Available tools
BERT and related transformer models have revolutionised Natural Language Processing. The implementation of such models is conveniently made available through the Huggingface Transformers library. We based already based our previous work on reaction fingerprints / classification and atom-mapping on this library. To train the yield regression models in this work, we used the SimpleTransformers.ai, which contains all you need to add fine-tuning heads on top of transformers, run trainings and evaluations.
SmilesTokenizer
One key difference compared to human languages, when compared to chemistry are the tokens and tokenizers. In this work, we use the tokenizer introduced our previous rxnfp work with the same regex as in the Molecular Transformer.
from rxnfp.tokenization import get_default_tokenizer, SmilesTokenizer
from rdkit.Chem import rdChemReactions
smiles_tokenizer = get_default_tokenizer()
reaction_smiles = 'CC(C)[C@@H](C)CCBr.[Na]C#N>>CC([C@@H](C)CCC#N)C'
rxn = rdChemReactions.ReactionFromSmarts(reaction_smiles,useSmiles=True)
print(smiles_tokenizer.tokenize(reaction_smiles))
rxn
As the tokenizer is normally hard-coded in the SimpleTransformers library we need to change it, we therefore create a SmilesClassificationModel
class, as seen in the core
module.
MODEL_CLASSES = {
"bert": (BertConfig, BertForSequenceClassification, SmilesTokenizer),
}
Once this is done, the SimpleTransformers library can be used as usual.
Pretrained reaction BERT models
There are currently two reaction BERT models in the rxnfp
library - pretrained
(trained with on a reaction MLM task) and ft
(additionally trained on a reaction classification task). For this example, we will use the pretrained
model as starting point for the training of our Yield-BERT. On the Buchwald-Hartwig reactions both base models performed similarly.
import pkg_resources
import torch
from rxnfp.models import SmilesClassificationModel
model_path = pkg_resources.resource_filename(
"rxnfp",
f"models/transformers/bert_pretrained" # change pretrained to ft to start from the other base model
)
yield_bert = SmilesClassificationModel('bert', model_path, use_cuda=torch.cuda.is_available())
import pandas as pd
from rxn_yields.data import generate_buchwald_hartwig_rxns
df = pd.read_excel('../data/Buchwald-Hartwig/Dreher_and_Doyle_input_data.xlsx', sheet_name='FullCV_01')
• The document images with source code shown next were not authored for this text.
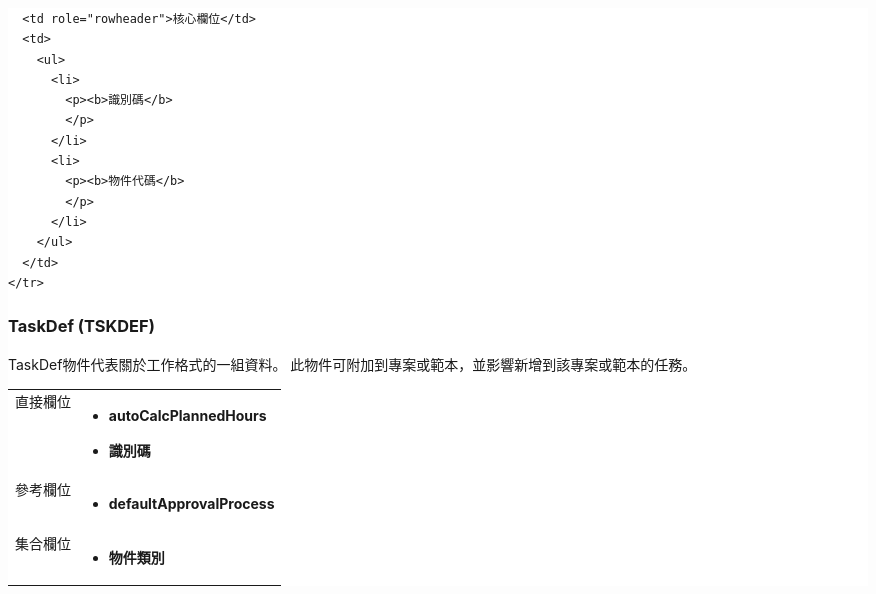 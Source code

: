       <td role="rowheader">核心欄位</td>
      <td>
        <ul>
          <li>
            <p><b>識別碼</b>
            </p>
          </li>
          <li>
            <p><b>物件代碼</b>
            </p>
          </li>
        </ul>
      </td>
    </tr>
  </tbody>
</table>

### TaskDef (TSKDEF)

TaskDef物件代表關於工作格式的一組資料。 此物件可附加到專案或範本，並影響新增到該專案或範本的任務。

<table>
  <col/>
  <col/>
  <tbody>
    <tr>
      <td role="rowheader">直接欄位</td>
      <td>
        <ul>
          <li>
            <p><b>autoCalcPlannedHours </b>
            </p>
          </li>
          <li>
            <p><b>識別碼</b>
            </p>
          </li>
        </ul>
      </td>
    </tr>
    <tr>
      <td role="rowheader">參考欄位</td>
      <td >
        <ul>
          <li>
            <p><b>defaultApprovalProcess </b>
            </p>
          </li>
        </ul>
      </td>
    </tr>
    <tr>
      <td role="rowheader">集合欄位</td>
      <td>
        <ul>
          <li>
            <p><b>物件類別
</b>
            </p>
          </li>
        </ul>
      </td>
    </tr>
    <tr>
df['rxn'] = generate_buchwald_hartwig_rxns(df)
train_df = df.iloc[:2767][['rxn', 'Output']]
test_df = df.iloc[2767:][['rxn', 'Output']] #
train_df.columns = ['text', 'labels']
test_df.columns = ['text', 'labels']
mean = train_df.labels.mean()
std = train_df.labels.std()
train_df['labels'] = (train_df['labels'] - mean) / std
test_df['labels'] = (test_df['labels'] - mean) / std
train_df.head()
Hyperparameter tuning
Most of the hyperparameter are already fixed by the base model. Here we decided only to tune the dropout probability
and the learning rate
. SimpleTransformers has wandb nicely integrated. An example how to setup a hyperparameter sweep can be found in the training scripts. The wandb parameters are read using dotenv.
Training
As you can also be seen from the training scripts, once the data is in the right shape a training run can be started within a few lines of code.
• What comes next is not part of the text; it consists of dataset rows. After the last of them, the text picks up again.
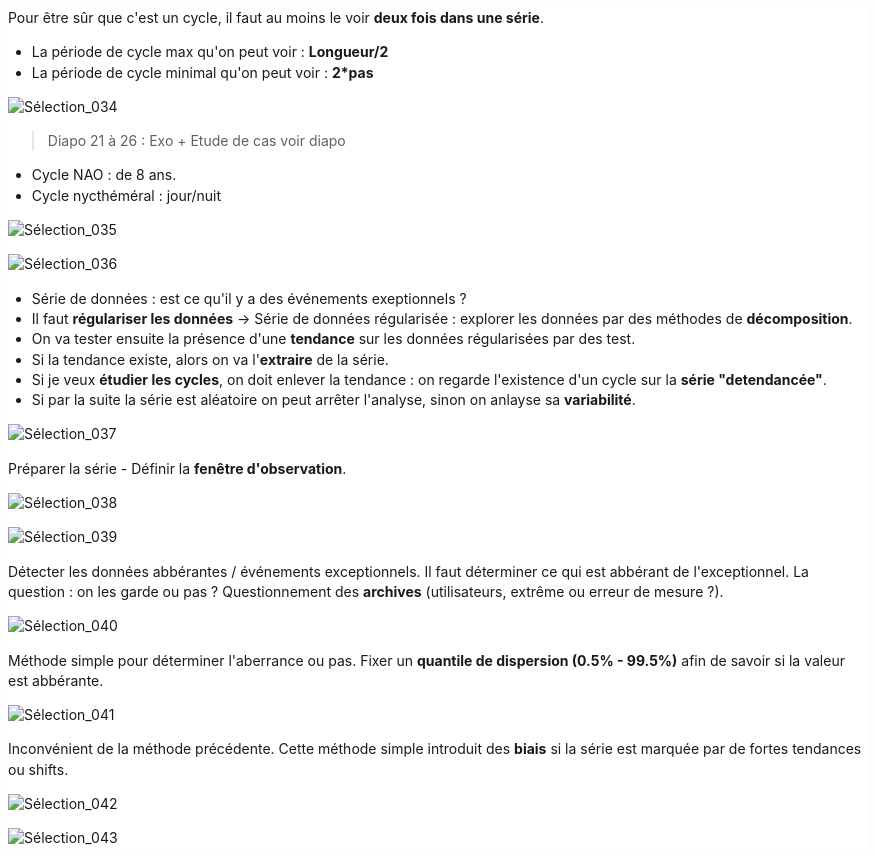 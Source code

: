 Pour être sûr que c'est un cycle, il faut au moins le voir **deux fois dans une série**.
+ La période de  cycle max  qu'on peut voir : **Longueur/2**
+ La période de  cycle minimal qu'on peut voir : **2\*pas**

![Sélection_034](https://i.imgur.com/VfP8XME.png)

> Diapo 21 à 26 : Exo + Etude de cas voir diapo

+ Cycle NAO : de 8 ans.
+ Cycle nycthéméral : jour/nuit

![Sélection_035](https://i.imgur.com/ojI3DoX.png)

![Sélection_036](https://i.imgur.com/xsW9fIp.png)

+ Série de données : est ce qu'il y a des événements exeptionnels ?
+ Il faut **régulariser les données** -> Série de données régularisée : explorer les données par des méthodes de **décomposition**.
+ On va tester ensuite la présence d'une **tendance** sur les données régularisées par des test.
+ Si la tendance existe, alors on va l'**extraire** de la série.
+ Si je veux **étudier les cycles**, on doit enlever la tendance : on regarde l'existence d'un cycle sur la **série "detendancée"**.
+ Si par la suite la série est aléatoire on peut arrêter l'analyse, sinon on anlayse sa **variabilité**.

![Sélection_037](https://i.imgur.com/vIwF8L9.png)

Préparer la série - Définir la **fenêtre d'observation**.

![Sélection_038](https://i.imgur.com/P05kY57.png)

![Sélection_039](https://i.imgur.com/vyaLkny.png)

Détecter les données abbérantes / événements exceptionnels.
Il faut déterminer ce qui est abbérant de l'exceptionnel.
La question : on les garde ou pas ? Questionnement des **archives** (utilisateurs, extrême ou erreur de mesure ?).

![Sélection_040](https://i.imgur.com/PkgpsYw.png)

Méthode simple pour déterminer l'aberrance ou pas.
Fixer un **quantile de dispersion (0.5% - 99.5%)** afin de savoir si la valeur est abbérante.

![Sélection_041](https://i.imgur.com/0A1k8Z8.png)

Inconvénient de la méthode précédente.
Cette méthode simple introduit des **biais** si la série est marquée par de fortes tendances ou shifts.

![Sélection_042](https://i.imgur.com/wxoeqz9.png)

![Sélection_043](https://i.imgur.com/V4JTO1E.png)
For this example we will go with the following parameters,
{dropout=0.7987, learning_rate=0.00009659},
and launch a training. We have to reinitiate the BERT model with the correct parameters.
model_args = {
'num_train_epochs': 15, 'overwrite_output_dir': True,
'learning_rate': 0.00009659, 'gradient_accumulation_steps': 1,
'regression': True, "num_labels":1, "fp16": False,
"evaluate_during_training": False, 'manual_seed': 42,
"max_seq_length": 300, "train_batch_size": 16,"warmup_ratio": 0.00,
"config" : { 'hidden_dropout_prob': 0.7987 }
}
model_path = pkg_resources.resource_filename(
"rxnfp",
f"models/transformers/bert_pretrained" # change pretrained to ft to start from the other base model
)
yield_bert = SmilesClassificationModel("bert", model_path, num_labels=1,
args=model_args, use_cuda=torch.cuda.is_available())
yield_bert.train_model(train_df, output_dir=f"outputs_buchwald_hartwig_test_project", eval_df=test_df)
model_path = '../trained_models/buchwald_hartwig/FullCV_01_split_2768/checkpoint-2595-epoch-15'
trained_yield_bert = SmilesClassificationModel('bert', model_path,
num_labels=1, args={
"regression": True
}, use_cuda=torch.cuda.is_available())
yield_predicted = trained_yield_bert.predict(test_df.head(10).text.values)[0]
yield_predicted = yield_predicted * std + mean
yield_true = test_df.head(10).labels.values
yield_true = yield_true * std + mean
for rxn, pred, true in zip(test_df.head(10).text.values, yield_predicted, yield_true):
print(rxn)
print(f"predicted {pred:.1f} | {true:.1f} true yield")
print()